==== EXCERPTED DATA ====

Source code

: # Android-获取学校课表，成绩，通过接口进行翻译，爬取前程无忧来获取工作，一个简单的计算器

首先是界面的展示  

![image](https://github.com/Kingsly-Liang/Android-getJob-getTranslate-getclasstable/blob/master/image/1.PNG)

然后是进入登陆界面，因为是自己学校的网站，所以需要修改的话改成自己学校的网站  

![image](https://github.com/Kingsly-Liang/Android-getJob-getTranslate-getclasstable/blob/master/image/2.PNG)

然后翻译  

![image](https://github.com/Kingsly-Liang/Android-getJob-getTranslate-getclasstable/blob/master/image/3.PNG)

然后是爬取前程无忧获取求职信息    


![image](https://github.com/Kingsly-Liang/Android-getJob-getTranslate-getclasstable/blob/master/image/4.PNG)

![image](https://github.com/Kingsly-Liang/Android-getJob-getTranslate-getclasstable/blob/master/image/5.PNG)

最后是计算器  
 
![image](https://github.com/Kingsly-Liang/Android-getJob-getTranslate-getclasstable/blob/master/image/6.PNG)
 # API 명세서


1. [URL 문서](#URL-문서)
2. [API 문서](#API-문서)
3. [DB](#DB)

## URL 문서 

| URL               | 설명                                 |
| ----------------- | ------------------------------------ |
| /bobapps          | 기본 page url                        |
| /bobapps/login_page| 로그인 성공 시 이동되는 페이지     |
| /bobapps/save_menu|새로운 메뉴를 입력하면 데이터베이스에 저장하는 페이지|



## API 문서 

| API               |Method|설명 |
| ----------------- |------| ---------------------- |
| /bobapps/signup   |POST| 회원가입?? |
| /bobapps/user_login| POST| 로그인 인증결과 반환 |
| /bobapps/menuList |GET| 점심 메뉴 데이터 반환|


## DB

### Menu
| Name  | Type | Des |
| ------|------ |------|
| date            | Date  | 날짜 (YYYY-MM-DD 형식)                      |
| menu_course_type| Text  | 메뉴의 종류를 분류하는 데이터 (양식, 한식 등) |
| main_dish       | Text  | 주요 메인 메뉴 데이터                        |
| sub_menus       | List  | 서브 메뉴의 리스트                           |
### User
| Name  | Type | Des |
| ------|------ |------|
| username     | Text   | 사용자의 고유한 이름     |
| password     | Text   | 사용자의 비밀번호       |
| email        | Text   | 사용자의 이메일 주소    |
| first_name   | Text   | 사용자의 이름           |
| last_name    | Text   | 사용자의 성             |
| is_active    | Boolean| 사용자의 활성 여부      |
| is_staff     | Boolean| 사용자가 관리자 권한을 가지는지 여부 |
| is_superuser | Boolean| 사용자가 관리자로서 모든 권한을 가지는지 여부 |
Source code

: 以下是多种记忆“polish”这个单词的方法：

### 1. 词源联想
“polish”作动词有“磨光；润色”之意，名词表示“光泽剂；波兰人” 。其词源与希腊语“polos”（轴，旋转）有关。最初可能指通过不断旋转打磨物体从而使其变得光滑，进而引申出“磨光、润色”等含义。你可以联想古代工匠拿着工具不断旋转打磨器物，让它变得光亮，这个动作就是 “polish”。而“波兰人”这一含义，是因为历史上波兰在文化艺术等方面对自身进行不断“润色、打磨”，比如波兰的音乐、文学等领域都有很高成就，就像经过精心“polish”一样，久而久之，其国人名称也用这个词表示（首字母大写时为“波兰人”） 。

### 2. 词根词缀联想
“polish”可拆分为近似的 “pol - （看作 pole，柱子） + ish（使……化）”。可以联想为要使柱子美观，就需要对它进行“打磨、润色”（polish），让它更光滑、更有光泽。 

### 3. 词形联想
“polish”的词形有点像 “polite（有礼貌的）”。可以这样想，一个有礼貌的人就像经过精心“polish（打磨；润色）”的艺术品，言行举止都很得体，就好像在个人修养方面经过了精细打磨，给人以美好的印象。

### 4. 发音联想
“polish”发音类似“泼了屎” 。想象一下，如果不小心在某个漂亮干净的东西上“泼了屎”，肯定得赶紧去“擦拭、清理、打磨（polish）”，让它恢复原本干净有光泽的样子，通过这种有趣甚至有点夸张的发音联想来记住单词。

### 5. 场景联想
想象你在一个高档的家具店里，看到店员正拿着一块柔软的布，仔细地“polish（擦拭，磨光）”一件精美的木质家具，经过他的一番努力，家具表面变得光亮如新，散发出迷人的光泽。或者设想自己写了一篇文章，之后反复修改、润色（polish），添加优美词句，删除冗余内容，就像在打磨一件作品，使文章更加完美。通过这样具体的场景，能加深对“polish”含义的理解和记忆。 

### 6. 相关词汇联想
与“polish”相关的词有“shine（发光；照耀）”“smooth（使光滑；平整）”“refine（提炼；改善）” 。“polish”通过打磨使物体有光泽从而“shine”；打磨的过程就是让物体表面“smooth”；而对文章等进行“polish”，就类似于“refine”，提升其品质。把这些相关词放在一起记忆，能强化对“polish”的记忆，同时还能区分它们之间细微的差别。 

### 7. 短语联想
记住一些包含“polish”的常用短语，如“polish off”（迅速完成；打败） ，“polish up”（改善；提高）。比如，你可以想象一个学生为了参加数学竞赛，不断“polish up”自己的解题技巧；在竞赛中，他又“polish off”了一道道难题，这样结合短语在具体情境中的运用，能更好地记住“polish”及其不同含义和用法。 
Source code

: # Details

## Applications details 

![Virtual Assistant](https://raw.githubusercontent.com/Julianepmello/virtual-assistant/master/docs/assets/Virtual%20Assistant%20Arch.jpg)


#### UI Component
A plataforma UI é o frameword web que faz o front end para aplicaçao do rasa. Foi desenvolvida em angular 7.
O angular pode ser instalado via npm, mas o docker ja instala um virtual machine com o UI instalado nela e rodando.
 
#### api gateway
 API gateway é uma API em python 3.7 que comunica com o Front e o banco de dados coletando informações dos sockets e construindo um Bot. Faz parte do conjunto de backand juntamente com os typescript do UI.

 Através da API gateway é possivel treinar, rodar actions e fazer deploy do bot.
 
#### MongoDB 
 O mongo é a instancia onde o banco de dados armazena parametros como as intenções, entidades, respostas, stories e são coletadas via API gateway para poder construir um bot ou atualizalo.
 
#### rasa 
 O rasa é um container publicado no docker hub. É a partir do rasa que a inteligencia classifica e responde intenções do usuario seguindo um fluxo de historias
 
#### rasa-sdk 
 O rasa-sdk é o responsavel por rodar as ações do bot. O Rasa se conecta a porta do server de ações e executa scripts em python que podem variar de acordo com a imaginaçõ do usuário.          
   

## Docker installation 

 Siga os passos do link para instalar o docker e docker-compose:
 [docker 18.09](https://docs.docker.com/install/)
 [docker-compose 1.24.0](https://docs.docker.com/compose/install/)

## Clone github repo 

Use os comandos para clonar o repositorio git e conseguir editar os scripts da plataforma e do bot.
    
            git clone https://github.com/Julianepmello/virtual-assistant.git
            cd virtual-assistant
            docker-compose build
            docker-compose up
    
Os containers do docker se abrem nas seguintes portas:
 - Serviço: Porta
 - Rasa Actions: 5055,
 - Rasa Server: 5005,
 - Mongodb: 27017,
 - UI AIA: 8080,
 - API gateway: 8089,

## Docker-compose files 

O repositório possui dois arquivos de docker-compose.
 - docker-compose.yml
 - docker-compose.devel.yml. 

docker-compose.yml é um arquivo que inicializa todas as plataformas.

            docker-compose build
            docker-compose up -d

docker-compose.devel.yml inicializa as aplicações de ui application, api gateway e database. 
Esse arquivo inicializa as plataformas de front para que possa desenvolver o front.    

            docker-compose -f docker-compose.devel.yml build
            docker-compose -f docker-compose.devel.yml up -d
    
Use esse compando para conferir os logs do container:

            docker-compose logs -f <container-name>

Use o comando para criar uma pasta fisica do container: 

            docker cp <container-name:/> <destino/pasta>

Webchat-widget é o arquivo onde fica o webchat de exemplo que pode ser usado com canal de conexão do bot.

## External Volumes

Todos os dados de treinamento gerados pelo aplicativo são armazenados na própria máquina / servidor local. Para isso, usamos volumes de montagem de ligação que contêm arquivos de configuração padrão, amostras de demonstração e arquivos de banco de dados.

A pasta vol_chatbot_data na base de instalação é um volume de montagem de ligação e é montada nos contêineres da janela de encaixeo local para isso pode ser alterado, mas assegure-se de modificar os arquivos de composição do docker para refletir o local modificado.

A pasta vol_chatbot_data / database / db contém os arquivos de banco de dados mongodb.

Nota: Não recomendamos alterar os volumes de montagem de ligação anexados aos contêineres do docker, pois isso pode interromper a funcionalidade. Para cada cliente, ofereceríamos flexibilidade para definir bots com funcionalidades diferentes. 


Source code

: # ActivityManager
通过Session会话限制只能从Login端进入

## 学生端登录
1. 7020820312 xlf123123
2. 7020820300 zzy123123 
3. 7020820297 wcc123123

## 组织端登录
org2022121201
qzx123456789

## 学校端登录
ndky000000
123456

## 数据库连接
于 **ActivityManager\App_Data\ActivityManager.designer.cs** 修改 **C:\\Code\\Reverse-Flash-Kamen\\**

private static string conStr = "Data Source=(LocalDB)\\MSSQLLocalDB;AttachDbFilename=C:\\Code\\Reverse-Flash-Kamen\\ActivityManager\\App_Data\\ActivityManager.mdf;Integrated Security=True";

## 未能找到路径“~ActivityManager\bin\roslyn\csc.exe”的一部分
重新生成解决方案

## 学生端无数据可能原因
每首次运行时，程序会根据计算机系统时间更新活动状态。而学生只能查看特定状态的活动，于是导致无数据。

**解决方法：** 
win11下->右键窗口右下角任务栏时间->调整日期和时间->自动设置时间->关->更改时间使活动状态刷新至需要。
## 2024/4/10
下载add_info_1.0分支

====

**TASK PROMPT**
Scan the data above and report each line in which "logs" is present.

**TASK RESULT**
Use esse compando para conferir os logs do container:
            docker-compose logs -f <container-name>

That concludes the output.